= TASK REQUIREMENTS =
Below are entries. Copy exactly the lines running from the line that holds "## Dataset Overview" to the line that holds "- The trained", with both ends included.

[Dataset entries]
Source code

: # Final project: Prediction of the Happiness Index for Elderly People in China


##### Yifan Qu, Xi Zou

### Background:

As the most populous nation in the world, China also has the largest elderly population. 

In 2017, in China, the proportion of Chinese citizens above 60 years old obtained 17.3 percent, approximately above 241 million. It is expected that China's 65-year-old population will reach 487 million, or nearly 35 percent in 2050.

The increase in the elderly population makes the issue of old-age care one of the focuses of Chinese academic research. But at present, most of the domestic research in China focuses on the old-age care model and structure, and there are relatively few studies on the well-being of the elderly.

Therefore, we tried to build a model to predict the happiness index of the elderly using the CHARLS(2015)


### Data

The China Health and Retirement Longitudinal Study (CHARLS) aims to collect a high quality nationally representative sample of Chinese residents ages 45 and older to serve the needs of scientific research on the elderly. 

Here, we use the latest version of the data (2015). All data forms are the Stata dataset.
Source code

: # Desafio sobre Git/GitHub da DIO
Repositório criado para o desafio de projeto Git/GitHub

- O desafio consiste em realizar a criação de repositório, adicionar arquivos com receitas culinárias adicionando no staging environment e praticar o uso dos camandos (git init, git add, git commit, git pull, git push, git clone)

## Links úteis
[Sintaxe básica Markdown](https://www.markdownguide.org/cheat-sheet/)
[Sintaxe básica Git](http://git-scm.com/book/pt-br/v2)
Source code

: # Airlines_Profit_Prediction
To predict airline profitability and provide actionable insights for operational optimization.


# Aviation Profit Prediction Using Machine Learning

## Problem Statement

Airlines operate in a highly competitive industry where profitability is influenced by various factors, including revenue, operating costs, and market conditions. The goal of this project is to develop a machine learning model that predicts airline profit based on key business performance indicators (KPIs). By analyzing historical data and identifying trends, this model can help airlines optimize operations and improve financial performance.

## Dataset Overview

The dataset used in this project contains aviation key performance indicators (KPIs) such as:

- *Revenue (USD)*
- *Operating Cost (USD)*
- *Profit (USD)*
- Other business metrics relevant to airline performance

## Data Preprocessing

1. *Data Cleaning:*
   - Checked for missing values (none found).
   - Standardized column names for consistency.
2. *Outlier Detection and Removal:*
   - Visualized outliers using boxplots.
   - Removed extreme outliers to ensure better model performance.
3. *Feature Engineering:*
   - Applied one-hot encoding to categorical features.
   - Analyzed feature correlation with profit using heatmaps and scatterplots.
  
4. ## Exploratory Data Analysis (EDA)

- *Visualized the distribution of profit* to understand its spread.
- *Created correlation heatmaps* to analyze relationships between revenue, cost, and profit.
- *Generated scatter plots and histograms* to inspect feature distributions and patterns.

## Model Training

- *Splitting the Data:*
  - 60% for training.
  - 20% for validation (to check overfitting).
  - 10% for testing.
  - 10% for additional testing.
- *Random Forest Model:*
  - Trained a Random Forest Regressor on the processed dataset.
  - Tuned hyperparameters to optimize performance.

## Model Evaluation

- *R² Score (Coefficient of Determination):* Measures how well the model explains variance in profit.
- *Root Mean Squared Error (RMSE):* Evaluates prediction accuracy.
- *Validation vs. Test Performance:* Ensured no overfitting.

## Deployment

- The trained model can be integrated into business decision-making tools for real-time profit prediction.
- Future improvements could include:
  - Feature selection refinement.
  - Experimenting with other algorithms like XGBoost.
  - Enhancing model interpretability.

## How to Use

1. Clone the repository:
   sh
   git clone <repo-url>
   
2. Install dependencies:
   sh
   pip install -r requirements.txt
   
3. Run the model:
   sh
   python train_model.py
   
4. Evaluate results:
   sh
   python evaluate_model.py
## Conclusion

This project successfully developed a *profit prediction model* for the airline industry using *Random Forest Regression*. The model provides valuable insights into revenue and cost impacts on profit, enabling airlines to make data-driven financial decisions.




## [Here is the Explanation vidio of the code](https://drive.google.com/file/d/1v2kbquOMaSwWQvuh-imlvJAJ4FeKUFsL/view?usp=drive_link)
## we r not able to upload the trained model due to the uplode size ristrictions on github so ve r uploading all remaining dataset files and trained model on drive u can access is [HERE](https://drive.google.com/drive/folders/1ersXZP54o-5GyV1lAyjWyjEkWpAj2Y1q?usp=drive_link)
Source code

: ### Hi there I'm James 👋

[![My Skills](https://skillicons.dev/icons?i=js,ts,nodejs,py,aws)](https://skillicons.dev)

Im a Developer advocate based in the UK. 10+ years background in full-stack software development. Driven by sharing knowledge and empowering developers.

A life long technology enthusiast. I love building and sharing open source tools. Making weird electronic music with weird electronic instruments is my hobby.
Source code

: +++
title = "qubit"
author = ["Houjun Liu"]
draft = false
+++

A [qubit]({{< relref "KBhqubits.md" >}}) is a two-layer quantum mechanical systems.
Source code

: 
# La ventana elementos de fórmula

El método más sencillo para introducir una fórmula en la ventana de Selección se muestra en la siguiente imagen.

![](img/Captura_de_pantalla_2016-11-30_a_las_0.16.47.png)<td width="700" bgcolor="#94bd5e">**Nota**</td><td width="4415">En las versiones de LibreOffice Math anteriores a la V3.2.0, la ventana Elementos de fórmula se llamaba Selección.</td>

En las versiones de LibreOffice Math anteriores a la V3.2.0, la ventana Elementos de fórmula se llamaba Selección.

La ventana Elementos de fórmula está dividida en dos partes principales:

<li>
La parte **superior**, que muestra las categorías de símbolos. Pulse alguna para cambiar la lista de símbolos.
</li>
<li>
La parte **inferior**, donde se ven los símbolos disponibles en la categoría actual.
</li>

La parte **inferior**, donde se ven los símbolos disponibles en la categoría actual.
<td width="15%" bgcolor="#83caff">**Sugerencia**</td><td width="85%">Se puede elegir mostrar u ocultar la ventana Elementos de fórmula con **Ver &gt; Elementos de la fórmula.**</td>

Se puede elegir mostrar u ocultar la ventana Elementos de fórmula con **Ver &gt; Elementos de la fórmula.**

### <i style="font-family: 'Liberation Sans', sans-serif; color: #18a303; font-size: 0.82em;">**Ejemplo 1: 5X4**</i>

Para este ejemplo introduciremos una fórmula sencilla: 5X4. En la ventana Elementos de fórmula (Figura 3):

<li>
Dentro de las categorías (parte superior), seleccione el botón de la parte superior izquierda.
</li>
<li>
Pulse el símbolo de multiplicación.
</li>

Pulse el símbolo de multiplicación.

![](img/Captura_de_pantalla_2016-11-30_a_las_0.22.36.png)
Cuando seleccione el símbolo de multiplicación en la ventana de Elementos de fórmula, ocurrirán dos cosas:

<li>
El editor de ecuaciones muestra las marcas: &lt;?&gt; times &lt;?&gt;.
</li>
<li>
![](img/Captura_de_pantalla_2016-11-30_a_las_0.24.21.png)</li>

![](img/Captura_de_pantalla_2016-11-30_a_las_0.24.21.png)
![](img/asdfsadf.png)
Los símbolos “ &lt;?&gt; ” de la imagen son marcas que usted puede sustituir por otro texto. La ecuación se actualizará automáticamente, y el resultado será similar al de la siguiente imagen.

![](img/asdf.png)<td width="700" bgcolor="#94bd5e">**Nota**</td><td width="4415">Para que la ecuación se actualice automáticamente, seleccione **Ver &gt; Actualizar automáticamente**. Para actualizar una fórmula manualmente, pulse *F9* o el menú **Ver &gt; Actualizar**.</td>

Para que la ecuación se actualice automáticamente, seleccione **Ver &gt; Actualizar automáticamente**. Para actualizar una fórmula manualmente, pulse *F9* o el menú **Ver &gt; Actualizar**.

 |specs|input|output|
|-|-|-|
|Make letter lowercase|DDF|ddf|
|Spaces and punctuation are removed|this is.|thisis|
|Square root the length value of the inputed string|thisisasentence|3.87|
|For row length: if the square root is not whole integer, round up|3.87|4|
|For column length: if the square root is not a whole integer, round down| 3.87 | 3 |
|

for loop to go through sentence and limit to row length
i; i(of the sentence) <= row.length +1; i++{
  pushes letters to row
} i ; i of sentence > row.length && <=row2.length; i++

= FINISHED EXERCISE =
## Dataset Overview

The dataset used in this project contains aviation key performance indicators (KPIs) such as:

- *Revenue (USD)*
- *Operating Cost (USD)*
- *Profit (USD)*
- Other business metrics relevant to airline performance

## Data Preprocessing

1. *Data Cleaning:*
   - Checked for missing values (none found).
   - Standardized column names for consistency.
2. *Outlier Detection and Removal:*
   - Visualized outliers using boxplots.
   - Removed extreme outliers to ensure better model performance.
3. *Feature Engineering:*
   - Applied one-hot encoding to categorical features.
   - Analyzed feature correlation with profit using heatmaps and scatterplots.
  
4. ## Exploratory Data Analysis (EDA)

- *Visualized the distribution of profit* to understand its spread.
- *Created correlation heatmaps* to analyze relationships between revenue, cost, and profit.
- *Generated scatter plots and histograms* to inspect feature distributions and patterns.

## Model Training

- *Splitting the Data:*
  - 60% for training.
  - 20% for validation (to check overfitting).
  - 10% for testing.
  - 10% for additional testing.
- *Random Forest Model:*
  - Trained a Random Forest Regressor on the processed dataset.
  - Tuned hyperparameters to optimize performance.

## Model Evaluation

- *R² Score (Coefficient of Determination):* Measures how well the model explains variance in profit.
- *Root Mean Squared Error (RMSE):* Evaluates prediction accuracy.
- *Validation vs. Test Performance:* Ensured no overfitting.

## Deployment

- The trained model can be integrated into business decision-making tools for real-time profit prediction.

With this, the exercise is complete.